- _Exercise_: In the data below, work out how many lines include the string "command". Only the number should be given.

(Stored records)
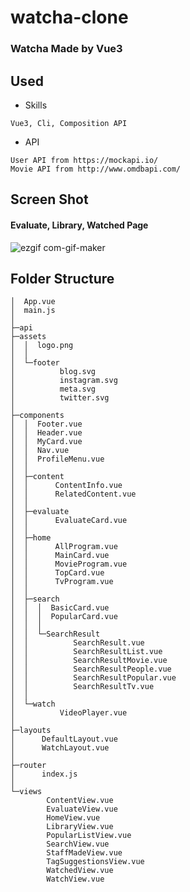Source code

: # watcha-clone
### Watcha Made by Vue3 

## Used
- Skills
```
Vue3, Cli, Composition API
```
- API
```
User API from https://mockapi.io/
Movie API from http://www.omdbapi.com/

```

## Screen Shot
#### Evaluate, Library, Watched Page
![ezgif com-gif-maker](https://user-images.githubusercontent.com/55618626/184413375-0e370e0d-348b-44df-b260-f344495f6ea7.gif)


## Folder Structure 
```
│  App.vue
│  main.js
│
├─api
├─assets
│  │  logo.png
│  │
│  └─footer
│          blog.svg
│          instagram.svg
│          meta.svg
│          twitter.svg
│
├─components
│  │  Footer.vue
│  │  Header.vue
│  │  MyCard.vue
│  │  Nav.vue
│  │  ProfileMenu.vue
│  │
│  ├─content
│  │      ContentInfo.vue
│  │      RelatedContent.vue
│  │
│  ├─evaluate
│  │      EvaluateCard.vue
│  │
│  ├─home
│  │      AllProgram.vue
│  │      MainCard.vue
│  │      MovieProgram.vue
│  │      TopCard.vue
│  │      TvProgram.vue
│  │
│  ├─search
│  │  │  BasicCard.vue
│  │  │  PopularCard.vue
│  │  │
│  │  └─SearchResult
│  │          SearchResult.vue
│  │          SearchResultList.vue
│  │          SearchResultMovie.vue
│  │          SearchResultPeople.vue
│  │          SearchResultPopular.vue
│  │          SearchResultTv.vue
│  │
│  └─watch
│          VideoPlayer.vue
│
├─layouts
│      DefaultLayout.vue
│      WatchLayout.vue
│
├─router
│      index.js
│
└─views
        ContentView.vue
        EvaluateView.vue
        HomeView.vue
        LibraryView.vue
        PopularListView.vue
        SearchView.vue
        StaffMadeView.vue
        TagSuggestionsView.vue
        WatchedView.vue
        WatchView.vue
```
---
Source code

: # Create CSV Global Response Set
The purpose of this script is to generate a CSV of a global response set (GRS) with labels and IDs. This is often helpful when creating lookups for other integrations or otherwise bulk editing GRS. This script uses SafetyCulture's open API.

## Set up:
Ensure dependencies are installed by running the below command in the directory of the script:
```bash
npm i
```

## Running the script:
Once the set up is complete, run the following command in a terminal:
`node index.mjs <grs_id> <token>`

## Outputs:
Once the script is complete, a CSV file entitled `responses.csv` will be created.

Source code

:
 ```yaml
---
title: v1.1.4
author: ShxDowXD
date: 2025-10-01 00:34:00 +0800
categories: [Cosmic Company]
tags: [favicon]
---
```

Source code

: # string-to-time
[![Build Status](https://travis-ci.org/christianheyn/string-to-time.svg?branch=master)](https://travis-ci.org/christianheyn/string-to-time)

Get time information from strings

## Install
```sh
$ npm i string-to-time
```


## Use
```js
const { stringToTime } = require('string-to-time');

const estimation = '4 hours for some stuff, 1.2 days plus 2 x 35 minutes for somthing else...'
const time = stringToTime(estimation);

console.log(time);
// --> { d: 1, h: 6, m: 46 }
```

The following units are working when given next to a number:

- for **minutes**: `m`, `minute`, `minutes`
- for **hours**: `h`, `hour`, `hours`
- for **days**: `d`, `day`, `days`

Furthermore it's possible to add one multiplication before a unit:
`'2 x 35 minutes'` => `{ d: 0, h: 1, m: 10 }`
* * *
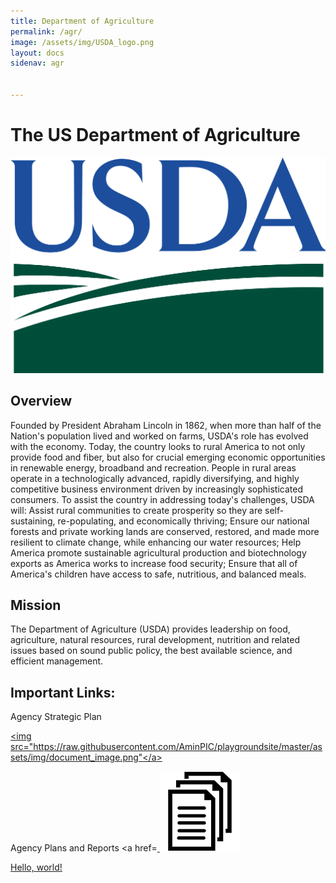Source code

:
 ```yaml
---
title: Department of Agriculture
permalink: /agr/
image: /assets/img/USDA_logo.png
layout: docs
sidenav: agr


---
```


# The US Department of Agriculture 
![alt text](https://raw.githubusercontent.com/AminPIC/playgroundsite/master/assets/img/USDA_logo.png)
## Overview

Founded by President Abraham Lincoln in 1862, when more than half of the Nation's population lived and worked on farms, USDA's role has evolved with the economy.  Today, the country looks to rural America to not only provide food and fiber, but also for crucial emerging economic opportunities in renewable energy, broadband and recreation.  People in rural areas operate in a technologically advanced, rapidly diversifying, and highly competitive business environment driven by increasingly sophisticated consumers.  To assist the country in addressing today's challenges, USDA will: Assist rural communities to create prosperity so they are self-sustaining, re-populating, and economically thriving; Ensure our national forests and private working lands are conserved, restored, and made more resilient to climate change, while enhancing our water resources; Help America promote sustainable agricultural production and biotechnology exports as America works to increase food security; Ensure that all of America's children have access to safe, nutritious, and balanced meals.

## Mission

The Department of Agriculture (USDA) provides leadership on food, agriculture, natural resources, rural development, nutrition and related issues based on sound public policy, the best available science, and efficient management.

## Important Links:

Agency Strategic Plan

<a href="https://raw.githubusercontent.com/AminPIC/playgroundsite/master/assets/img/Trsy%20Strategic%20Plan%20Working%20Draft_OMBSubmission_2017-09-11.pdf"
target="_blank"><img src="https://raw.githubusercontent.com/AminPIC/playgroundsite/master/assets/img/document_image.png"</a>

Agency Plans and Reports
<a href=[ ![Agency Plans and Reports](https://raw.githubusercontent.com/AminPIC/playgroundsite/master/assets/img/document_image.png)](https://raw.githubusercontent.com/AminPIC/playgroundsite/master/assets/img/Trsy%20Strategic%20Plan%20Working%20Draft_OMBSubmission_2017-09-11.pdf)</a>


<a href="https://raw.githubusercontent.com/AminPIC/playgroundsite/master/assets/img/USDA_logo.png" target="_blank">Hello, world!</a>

- _Response to this task_: 2